* YOUR TASK:
Omit every picture while repeating the entries exactly.

* DATA UNDER STUDY:

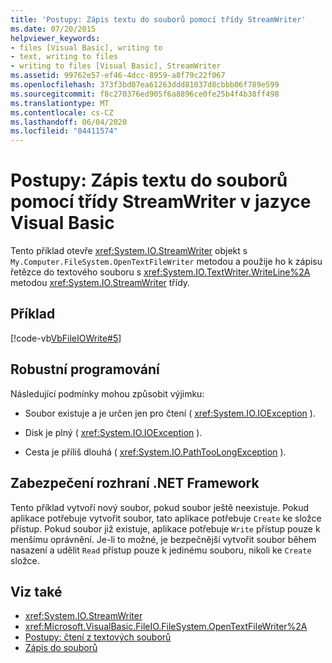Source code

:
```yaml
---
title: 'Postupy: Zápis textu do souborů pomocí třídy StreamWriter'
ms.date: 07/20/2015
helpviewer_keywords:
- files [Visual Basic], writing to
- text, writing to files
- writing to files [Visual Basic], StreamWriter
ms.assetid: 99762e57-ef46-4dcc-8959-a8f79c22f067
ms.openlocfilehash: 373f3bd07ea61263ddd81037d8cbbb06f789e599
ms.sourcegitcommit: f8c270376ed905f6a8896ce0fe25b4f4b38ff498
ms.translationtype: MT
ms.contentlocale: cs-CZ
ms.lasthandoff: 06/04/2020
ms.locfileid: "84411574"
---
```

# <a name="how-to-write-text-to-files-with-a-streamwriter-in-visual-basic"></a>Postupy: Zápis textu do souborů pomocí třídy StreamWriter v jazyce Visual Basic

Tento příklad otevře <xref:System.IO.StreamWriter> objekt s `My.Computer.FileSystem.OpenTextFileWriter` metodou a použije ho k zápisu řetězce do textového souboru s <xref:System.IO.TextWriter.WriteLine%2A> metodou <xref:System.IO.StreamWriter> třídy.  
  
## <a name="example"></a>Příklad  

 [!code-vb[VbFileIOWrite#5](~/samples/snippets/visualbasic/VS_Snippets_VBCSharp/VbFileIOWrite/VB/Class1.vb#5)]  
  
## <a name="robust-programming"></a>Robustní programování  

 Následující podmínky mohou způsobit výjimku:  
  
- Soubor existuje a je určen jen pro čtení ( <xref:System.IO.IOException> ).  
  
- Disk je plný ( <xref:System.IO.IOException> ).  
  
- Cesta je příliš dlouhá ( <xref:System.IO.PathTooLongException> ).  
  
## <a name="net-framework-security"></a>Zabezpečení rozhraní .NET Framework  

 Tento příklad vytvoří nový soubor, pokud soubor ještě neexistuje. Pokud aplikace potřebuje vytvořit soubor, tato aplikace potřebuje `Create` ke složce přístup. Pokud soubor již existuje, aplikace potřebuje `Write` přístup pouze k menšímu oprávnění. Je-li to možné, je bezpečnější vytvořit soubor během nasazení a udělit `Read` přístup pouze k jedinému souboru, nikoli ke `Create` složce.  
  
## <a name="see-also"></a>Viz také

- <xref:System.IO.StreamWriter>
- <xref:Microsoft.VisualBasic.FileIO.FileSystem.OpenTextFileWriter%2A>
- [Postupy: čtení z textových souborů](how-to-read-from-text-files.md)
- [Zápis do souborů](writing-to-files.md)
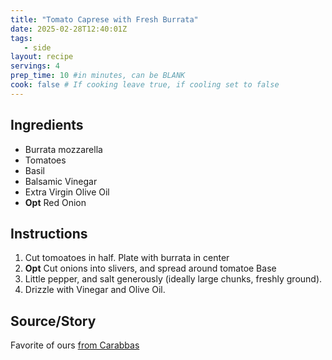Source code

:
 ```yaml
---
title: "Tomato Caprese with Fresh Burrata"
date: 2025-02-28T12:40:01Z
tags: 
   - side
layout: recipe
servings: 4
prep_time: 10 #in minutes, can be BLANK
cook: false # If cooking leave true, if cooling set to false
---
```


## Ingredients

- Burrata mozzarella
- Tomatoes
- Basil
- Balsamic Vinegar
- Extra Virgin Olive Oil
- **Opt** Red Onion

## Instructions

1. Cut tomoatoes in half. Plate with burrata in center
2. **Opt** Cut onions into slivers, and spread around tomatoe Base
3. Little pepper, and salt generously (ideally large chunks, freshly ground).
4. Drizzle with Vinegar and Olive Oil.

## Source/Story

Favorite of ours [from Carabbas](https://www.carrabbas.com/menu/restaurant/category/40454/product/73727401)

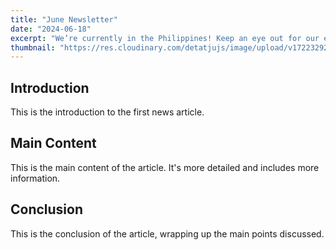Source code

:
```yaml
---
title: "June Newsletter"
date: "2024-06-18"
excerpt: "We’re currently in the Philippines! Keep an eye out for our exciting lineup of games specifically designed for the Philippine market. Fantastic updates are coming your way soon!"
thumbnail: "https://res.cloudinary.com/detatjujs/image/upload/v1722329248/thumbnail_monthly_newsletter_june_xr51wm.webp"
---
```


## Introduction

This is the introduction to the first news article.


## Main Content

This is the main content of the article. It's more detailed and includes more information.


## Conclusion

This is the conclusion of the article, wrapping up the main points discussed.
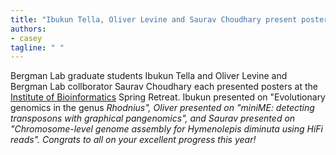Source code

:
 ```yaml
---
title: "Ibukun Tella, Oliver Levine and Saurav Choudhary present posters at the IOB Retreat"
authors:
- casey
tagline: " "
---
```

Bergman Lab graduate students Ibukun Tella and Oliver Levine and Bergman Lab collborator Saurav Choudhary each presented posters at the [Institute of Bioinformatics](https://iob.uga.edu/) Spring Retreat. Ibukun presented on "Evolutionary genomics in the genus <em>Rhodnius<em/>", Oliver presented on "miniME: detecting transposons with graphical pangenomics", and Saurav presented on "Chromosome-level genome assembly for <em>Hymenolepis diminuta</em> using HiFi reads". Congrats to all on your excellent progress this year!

* YOUR RESPONSE:
Source code

:
```yaml
---
title: 'Postupy: Zápis textu do souborů pomocí třídy StreamWriter'
ms.date: 07/20/2015
helpviewer_keywords:
- files [Visual Basic], writing to
- text, writing to files
- writing to files [Visual Basic], StreamWriter
ms.assetid: 99762e57-ef46-4dcc-8959-a8f79c22f067
ms.openlocfilehash: 373f3bd07ea61263ddd81037d8cbbb06f789e599
ms.sourcegitcommit: f8c270376ed905f6a8896ce0fe25b4f4b38ff498
ms.translationtype: MT
ms.contentlocale: cs-CZ
ms.lasthandoff: 06/04/2020
ms.locfileid: "84411574"
---
```

# <a name="how-to-write-text-to-files-with-a-streamwriter-in-visual-basic"></a>Postupy: Zápis textu do souborů pomocí třídy StreamWriter v jazyce Visual Basic

Tento příklad otevře <xref:System.IO.StreamWriter> objekt s `My.Computer.FileSystem.OpenTextFileWriter` metodou a použije ho k zápisu řetězce do textového souboru s <xref:System.IO.TextWriter.WriteLine%2A> metodou <xref:System.IO.StreamWriter> třídy.  
  
## <a name="example"></a>Příklad  

 [!code-vb[VbFileIOWrite#5](~/samples/snippets/visualbasic/VS_Snippets_VBCSharp/VbFileIOWrite/VB/Class1.vb#5)]  
  
## <a name="robust-programming"></a>Robustní programování  

 Následující podmínky mohou způsobit výjimku:  
  
- Soubor existuje a je určen jen pro čtení ( <xref:System.IO.IOException> ).  
  
- Disk je plný ( <xref:System.IO.IOException> ).  
  
- Cesta je příliš dlouhá ( <xref:System.IO.PathTooLongException> ).  
  
## <a name="net-framework-security"></a>Zabezpečení rozhraní .NET Framework  

 Tento příklad vytvoří nový soubor, pokud soubor ještě neexistuje. Pokud aplikace potřebuje vytvořit soubor, tato aplikace potřebuje `Create` ke složce přístup. Pokud soubor již existuje, aplikace potřebuje `Write` přístup pouze k menšímu oprávnění. Je-li to možné, je bezpečnější vytvořit soubor během nasazení a udělit `Read` přístup pouze k jedinému souboru, nikoli ke `Create` složce.  
  
## <a name="see-also"></a>Viz také

- <xref:System.IO.StreamWriter>
- <xref:Microsoft.VisualBasic.FileIO.FileSystem.OpenTextFileWriter%2A>
- [Postupy: čtení z textových souborů](how-to-read-from-text-files.md)
- [Zápis do souborů](writing-to-files.md)
Source code

:
 ```yaml
---
title: "Tomato Caprese with Fresh Burrata"
date: 2025-02-28T12:40:01Z
tags: 
   - side
layout: recipe
servings: 4
prep_time: 10 #in minutes, can be BLANK
cook: false # If cooking leave true, if cooling set to false
---
```


## Ingredients

- Burrata mozzarella
- Tomatoes
- Basil
- Balsamic Vinegar
- Extra Virgin Olive Oil
- **Opt** Red Onion

## Instructions

1. Cut tomoatoes in half. Plate with burrata in center
2. **Opt** Cut onions into slivers, and spread around tomatoe Base
3. Little pepper, and salt generously (ideally large chunks, freshly ground).
4. Drizzle with Vinegar and Olive Oil.

## Source/Story

Favorite of ours [from Carabbas](https://www.carrabbas.com/menu/restaurant/category/40454/product/73727401)

Source code

:
```yaml
---
title: "June Newsletter"
date: "2024-06-18"
excerpt: "We’re currently in the Philippines! Keep an eye out for our exciting lineup of games specifically designed for the Philippine market. Fantastic updates are coming your way soon!"
thumbnail: "https://res.cloudinary.com/detatjujs/image/upload/v1722329248/thumbnail_monthly_newsletter_june_xr51wm.webp"
---
```


## Introduction

This is the introduction to the first news article.


## Main Content

This is the main content of the article. It's more detailed and includes more information.


## Conclusion

This is the conclusion of the article, wrapping up the main points discussed.
Source code

:
 ```yaml
---
title: "Ibukun Tella, Oliver Levine and Saurav Choudhary present posters at the IOB Retreat"
authors:
- casey
tagline: " "
---
```

Bergman Lab graduate students Ibukun Tella and Oliver Levine and Bergman Lab collborator Saurav Choudhary each presented posters at the [Institute of Bioinformatics](https://iob.uga.edu/) Spring Retreat. Ibukun presented on "Evolutionary genomics in the genus <em>Rhodnius<em/>", Oliver presented on "miniME: detecting transposons with graphical pangenomics", and Saurav presented on "Chromosome-level genome assembly for <em>Hymenolepis diminuta</em> using HiFi reads". Congrats to all on your excellent progress this year!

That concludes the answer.